** Provided material follows **

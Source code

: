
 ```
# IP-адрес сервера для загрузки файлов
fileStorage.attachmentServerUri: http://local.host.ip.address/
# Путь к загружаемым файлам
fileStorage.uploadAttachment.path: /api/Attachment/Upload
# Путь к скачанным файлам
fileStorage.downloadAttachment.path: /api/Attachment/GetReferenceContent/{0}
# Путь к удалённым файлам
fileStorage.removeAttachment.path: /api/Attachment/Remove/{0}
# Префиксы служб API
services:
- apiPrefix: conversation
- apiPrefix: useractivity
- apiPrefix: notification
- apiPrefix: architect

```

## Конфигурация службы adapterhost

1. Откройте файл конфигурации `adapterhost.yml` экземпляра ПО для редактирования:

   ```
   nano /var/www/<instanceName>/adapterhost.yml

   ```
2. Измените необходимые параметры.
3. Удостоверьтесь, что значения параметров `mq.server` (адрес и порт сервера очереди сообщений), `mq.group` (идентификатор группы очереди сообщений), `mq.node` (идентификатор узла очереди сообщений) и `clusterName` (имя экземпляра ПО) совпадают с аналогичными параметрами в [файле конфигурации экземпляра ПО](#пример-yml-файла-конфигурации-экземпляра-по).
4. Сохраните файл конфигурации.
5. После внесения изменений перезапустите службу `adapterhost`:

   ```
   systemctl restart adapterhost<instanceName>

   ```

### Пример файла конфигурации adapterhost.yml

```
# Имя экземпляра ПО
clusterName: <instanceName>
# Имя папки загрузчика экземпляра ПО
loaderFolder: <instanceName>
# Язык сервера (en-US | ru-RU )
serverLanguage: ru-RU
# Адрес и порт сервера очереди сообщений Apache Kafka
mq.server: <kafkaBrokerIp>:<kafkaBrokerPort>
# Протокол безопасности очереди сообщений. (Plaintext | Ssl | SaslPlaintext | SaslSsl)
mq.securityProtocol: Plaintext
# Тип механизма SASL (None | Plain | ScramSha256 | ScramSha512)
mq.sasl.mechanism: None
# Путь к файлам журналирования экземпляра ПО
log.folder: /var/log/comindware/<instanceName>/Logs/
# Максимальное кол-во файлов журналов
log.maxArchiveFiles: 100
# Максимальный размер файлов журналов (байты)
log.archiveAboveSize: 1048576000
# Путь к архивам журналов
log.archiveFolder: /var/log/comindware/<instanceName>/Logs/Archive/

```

** End of Provided material **
** Provided material follows **

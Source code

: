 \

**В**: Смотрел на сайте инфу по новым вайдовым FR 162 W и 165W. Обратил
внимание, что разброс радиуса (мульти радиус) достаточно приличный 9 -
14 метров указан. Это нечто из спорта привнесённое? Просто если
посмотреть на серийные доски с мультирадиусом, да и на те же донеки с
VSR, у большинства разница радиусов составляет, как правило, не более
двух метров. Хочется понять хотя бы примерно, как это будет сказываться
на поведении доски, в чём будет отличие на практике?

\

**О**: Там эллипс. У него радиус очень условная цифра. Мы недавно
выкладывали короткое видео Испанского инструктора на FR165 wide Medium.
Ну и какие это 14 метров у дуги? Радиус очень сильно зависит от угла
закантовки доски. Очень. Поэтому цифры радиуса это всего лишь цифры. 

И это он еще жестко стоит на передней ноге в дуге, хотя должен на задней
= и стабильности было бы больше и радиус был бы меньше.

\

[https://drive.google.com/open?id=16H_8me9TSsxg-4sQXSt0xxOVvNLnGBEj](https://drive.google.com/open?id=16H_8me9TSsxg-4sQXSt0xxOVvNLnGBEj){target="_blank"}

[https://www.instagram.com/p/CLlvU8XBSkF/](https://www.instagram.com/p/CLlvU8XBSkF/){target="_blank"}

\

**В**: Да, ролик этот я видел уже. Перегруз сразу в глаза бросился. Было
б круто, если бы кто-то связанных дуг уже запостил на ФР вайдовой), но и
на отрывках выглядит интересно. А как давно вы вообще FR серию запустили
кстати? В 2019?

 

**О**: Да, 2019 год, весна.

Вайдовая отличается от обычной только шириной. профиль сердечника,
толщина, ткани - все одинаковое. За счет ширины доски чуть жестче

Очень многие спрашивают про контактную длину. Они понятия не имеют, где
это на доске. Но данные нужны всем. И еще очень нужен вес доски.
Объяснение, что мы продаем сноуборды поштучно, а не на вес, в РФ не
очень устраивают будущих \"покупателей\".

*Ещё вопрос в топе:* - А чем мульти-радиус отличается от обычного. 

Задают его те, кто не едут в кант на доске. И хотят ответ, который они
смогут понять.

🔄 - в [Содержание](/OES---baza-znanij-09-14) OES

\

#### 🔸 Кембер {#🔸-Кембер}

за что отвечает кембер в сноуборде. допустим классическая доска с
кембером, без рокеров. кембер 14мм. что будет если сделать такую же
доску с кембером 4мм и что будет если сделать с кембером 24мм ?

** End of Provided material **

(What needs to be done):
Going back to the entries above, set down exactly the lines that begin at the one with "#### 🔸 Кембер" and end at the one with "доску с кембером", both included, and nothing else.

(Final answer):
#### 🔸 Кембер {#🔸-Кембер}

за что отвечает кембер в сноуборде. допустим классическая доска с
кембером, без рокеров. кембер 14мм. что будет если сделать такую же
доску с кембером 4мм и что будет если сделать с кембером 24мм ?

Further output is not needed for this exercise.